Data for this task START

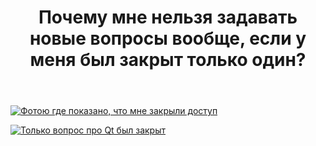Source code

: ﻿---
title: "Почему мне нельзя задавать новые вопросы вообще, если у меня был закрыт только один?"
se.owner.user_id: 
se.owner.display_name: "user605973"
se.owner.link: ""
se.link: "https://ru.meta.stackoverflow.com/questions/14346/%d0%9f%d0%be%d1%87%d0%b5%d0%bc%d1%83-%d0%bc%d0%bd%d0%b5-%d0%bd%d0%b5%d0%bb%d1%8c%d0%b7%d1%8f-%d0%b7%d0%b0%d0%b4%d0%b0%d0%b2%d0%b0%d1%82%d1%8c-%d0%bd%d0%be%d0%b2%d1%8b%d0%b5-%d0%b2%d0%be%d0%bf%d1%80%d0%be%d1%81%d1%8b-%d0%b2%d0%be%d0%be%d0%b1%d1%89%d0%b5-%d0%b5%d1%81%d0%bb%d0%b8-%d1%83-%d0%bc%d0%b5%d0%bd%d1%8f-%d0%b1%d1%8b%d0%bb-%d0%b7%d0%b0%d0%ba%d1%80%d1%8b%d1%82-%d1%82%d0%be%d0%bb%d1%8c%d0%ba%d0%be-%d0%be"
se.question_id: 14346
se.post_type: question
---
<p><a href="https://i.sstatic.net/cWvL5pCg.jpg" rel="nofollow noreferrer"><img src="https://i.sstatic.net/cWvL5pCg.jpg" alt="Фотою где показано, что мне закрыли доступ" /></a></p>
<p><a href="https://i.sstatic.net/ms3qC2Ds.png" rel="nofollow noreferrer"><img src="https://i.sstatic.net/ms3qC2Ds.png" alt="Только вопрос про Qt был закрыт" /></a></p>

Data for this task END

> **Task to complete**: Every line from the one containing "se.post_type: question" through the end of the entries above must be echoed exactly, with both ends kept.

> **Reply**:
se.post_type: question
---
<p><a href="https://i.sstatic.net/cWvL5pCg.jpg" rel="nofollow noreferrer"><img src="https://i.sstatic.net/cWvL5pCg.jpg" alt="Фотою где показано, что мне закрыли доступ" /></a></p>
<p><a href="https://i.sstatic.net/ms3qC2Ds.png" rel="nofollow noreferrer"><img src="https://i.sstatic.net/ms3qC2Ds.png" alt="Только вопрос про Qt был закрыт" /></a></p>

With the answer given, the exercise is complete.